# Dvd Shrink question



## Bigshow1030 (Mar 10, 2005)

Is it common for Dvd shrink to use 100% of the processor? When I am running it and then I go to task manager it says that dvd shrink is using 99% of processor and so on? IS THIS NORMAL?


----------



## jancz3rt (Mar 10, 2005)

Bigshow1030 said:
			
		

> Is it common for Dvd shrink to use 100% of the processor? When I am running it and then I go to task manager it says that dvd shrink is using 99% of processor and so on? IS THIS NORMAL?

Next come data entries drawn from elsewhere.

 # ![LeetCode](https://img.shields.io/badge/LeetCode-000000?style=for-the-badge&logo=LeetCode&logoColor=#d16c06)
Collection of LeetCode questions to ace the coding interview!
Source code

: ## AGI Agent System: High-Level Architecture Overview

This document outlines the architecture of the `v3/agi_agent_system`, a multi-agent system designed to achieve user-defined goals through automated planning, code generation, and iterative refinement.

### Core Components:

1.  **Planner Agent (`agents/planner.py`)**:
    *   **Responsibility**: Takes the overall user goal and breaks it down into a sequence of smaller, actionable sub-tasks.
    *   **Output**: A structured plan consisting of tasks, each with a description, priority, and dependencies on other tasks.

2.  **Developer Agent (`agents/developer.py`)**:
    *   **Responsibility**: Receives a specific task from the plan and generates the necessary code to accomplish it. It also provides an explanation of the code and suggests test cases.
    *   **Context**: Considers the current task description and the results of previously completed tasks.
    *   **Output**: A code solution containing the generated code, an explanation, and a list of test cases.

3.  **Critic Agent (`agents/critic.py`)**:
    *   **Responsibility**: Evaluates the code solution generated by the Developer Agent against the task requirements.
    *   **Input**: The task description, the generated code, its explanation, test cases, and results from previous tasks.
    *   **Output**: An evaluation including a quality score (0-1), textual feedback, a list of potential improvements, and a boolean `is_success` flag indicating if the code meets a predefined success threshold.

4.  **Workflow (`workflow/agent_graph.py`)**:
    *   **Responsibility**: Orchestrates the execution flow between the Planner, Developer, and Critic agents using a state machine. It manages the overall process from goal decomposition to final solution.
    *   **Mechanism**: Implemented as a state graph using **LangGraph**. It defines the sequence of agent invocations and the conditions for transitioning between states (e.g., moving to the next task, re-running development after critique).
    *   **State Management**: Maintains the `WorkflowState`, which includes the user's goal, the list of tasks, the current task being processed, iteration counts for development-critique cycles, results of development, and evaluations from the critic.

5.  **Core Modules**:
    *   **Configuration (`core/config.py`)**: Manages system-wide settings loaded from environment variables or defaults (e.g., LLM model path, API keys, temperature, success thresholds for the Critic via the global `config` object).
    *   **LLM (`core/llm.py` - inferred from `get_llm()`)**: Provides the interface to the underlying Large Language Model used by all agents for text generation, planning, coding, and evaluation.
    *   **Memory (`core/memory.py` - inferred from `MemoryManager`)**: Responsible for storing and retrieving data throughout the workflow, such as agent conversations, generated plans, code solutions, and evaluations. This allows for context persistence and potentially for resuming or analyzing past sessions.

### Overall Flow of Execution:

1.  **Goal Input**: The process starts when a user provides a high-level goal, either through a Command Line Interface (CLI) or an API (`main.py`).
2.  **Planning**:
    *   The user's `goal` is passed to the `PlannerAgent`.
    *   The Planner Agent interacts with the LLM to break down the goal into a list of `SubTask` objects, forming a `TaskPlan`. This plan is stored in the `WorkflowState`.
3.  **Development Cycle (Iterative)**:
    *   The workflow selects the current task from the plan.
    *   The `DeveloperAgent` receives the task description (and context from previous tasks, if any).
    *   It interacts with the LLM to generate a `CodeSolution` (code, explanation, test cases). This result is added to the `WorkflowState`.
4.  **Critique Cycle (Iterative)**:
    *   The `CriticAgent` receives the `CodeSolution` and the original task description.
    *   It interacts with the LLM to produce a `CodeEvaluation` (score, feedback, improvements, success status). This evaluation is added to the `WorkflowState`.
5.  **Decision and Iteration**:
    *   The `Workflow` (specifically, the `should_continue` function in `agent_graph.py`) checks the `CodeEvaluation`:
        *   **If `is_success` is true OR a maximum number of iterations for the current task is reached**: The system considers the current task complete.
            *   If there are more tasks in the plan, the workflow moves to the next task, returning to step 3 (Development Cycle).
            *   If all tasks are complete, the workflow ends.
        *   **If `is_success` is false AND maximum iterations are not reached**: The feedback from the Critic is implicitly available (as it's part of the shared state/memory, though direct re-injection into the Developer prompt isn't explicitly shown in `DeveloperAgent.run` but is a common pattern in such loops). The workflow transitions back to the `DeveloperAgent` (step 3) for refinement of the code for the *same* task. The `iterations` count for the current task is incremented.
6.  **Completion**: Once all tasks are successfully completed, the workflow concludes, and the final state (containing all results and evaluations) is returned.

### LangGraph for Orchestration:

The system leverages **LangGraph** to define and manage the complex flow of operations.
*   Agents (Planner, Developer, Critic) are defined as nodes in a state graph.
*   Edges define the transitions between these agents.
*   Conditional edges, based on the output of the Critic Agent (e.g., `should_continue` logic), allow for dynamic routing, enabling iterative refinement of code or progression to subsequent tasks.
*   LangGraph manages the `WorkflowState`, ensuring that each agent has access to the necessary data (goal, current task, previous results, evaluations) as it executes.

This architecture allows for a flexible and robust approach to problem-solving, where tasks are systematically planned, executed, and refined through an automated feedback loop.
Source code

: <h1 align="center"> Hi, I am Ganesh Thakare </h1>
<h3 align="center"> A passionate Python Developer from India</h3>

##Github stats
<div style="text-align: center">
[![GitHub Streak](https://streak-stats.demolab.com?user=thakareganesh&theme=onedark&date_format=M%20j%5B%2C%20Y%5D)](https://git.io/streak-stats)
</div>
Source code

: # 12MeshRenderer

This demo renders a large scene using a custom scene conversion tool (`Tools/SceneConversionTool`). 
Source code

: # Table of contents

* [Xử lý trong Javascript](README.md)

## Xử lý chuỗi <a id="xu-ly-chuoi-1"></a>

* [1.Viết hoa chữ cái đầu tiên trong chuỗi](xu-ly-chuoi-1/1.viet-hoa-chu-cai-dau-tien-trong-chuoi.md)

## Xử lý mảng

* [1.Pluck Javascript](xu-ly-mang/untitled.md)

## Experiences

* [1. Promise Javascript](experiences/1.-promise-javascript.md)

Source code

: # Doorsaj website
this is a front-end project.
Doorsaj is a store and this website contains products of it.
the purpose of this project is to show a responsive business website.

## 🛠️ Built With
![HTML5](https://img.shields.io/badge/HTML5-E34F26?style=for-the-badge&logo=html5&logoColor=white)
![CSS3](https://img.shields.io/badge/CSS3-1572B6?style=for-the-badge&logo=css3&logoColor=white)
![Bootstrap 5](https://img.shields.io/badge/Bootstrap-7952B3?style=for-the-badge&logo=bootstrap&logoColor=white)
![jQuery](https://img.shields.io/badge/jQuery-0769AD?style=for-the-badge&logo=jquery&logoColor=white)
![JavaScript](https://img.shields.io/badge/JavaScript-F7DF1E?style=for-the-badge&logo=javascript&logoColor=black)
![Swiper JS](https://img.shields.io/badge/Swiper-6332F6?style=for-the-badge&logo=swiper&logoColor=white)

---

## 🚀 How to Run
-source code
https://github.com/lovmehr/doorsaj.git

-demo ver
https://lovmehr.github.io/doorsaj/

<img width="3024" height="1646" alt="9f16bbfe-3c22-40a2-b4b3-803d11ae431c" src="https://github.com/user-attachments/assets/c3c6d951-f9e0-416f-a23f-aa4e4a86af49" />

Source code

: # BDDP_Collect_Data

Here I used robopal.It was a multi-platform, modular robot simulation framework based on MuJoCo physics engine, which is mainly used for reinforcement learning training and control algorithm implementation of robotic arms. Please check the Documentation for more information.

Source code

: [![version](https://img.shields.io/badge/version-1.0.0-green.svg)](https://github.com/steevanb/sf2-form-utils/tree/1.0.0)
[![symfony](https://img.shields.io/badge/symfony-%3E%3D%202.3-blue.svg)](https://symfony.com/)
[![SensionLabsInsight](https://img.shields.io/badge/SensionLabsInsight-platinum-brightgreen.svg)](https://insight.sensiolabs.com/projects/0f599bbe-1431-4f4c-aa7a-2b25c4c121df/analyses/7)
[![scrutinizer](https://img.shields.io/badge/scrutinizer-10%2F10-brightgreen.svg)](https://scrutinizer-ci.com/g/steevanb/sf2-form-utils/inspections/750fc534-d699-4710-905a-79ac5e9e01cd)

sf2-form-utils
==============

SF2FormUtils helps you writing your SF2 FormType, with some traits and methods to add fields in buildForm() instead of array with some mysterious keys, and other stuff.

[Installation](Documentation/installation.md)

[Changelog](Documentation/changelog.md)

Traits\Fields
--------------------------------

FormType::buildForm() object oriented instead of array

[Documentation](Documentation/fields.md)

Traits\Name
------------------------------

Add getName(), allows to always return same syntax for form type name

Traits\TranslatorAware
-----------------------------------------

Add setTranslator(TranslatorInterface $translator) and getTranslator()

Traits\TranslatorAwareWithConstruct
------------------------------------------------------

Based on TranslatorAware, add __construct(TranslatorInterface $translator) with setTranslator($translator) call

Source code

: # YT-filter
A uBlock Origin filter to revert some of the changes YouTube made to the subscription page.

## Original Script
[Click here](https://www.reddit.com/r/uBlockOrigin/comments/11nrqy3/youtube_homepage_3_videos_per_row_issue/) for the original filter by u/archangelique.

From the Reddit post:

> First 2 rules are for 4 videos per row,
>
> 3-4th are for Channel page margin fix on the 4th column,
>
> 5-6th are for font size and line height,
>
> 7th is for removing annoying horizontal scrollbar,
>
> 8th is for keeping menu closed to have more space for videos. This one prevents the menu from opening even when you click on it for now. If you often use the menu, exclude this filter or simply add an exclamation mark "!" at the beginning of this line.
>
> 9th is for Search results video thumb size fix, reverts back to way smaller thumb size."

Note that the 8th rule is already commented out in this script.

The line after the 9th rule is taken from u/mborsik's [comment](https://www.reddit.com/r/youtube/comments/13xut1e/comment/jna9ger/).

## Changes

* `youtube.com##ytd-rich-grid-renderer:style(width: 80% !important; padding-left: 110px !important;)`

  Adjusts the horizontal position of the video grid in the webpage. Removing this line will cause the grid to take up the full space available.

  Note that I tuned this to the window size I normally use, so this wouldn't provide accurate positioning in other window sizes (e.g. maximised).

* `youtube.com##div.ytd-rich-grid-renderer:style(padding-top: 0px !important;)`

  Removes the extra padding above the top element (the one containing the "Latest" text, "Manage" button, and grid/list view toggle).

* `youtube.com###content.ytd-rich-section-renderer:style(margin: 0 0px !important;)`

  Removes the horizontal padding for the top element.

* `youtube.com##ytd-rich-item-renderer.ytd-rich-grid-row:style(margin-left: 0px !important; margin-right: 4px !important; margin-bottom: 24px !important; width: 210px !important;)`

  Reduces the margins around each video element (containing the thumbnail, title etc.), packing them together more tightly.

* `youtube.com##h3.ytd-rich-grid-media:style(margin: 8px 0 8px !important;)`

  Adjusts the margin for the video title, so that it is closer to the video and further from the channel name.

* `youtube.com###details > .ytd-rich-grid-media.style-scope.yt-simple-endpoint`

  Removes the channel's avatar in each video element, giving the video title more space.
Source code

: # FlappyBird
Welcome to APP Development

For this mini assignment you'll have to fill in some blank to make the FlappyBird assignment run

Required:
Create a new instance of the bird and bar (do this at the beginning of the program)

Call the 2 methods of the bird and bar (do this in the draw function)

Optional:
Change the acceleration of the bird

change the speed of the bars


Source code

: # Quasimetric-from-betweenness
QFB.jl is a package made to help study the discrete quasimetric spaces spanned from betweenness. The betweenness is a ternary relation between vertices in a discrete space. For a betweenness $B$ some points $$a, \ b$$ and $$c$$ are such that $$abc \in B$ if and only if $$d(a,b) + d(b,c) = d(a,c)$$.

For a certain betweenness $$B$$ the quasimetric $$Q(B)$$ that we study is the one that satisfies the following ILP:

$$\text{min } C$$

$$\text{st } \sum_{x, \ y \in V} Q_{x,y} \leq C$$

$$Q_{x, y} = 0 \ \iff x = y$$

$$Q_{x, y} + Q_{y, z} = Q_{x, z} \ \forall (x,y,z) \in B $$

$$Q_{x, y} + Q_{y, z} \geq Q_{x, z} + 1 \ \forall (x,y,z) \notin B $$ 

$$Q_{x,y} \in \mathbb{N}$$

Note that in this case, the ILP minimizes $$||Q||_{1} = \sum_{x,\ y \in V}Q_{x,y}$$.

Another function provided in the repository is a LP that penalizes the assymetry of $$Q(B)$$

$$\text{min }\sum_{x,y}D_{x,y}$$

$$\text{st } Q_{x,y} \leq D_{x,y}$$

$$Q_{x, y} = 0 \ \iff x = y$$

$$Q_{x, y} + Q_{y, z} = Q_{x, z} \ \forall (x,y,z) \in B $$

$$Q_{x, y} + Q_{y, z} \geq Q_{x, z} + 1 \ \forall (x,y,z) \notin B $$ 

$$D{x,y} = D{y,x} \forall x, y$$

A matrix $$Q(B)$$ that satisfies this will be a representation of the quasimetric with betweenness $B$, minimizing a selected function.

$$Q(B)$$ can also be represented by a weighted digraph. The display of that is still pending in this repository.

Yeah it is normal. It tries to use as much as it in order to speed up the process. It uses the same amount in my case. It's perfectly normal. Keep in mind that its decoding information, encoding at the same time. These functions are used to stress processors to their limits for example. I think it's perfectly normal.

JAN


----------



## Bigshow1030 (Mar 10, 2005)

*alright*

It just kind of worried me because I really figured with going to a 64 that it would help speed it up and also I went with alot more ram than I am used to, with doing this in mind


----------



## tg900 (Mar 10, 2005)

For my P4 1.7 ghz it takes about 30-35 minutes to shrink a 8.5 gig image to 4.7 gigs.  I usually let my computer alone, put in a blank dvd, and let it shrink the image and burn it while I go do something else.  If it were to use up little of the processor, i'm sure it would take much longer.


----------



## flip218 (Mar 11, 2005)

Mine does that unless I'm multitasking, If I'm multitasking shrink runs around 60-80%.


----------



## Bigshow1030 (Mar 11, 2005)

*hum*

I don't know what mine runs while I am multitasking....never tried it


----------



## jbrew (Mar 19, 2005)

i use dvd shrink often when i am multitasking, and seem to have no problems. i am also on a laptop, so any decent computer will multitask just fine. also there is a option than will reduce the processor ussage of dvd shrink in the program, so u can multitask better.


----------



## Praetor (Mar 24, 2005)

> It just kind of worried me because I really figured with going to a 64 that it would help speed it up and also I went with alot more ram than I am used to, with doing this in mind


Since DVDShrink is a 32bit application, 64bit hardware doesnt do much


----------



## sho95 (Apr 4, 2005)

It all depend on how much graphics the dvd has. The more the graphics the longer it takes not only that high graphics dvd make the temperature of the cpu go way high even higher that in games. A normal dvd would take me about 18 min.


----------



## Nephilim (Apr 4, 2005)

> It all depend on how much graphics the dvd has. The more the graphics the longer it takes not only that high graphics dvd make the temperature of the cpu go way high even higher that in games.



WTF are you talking about?


----------



## Praetor (Apr 4, 2005)

Funny how, considering we've both talked to the guy who wrote DVDShrink ... nothing like that ever came up....


----------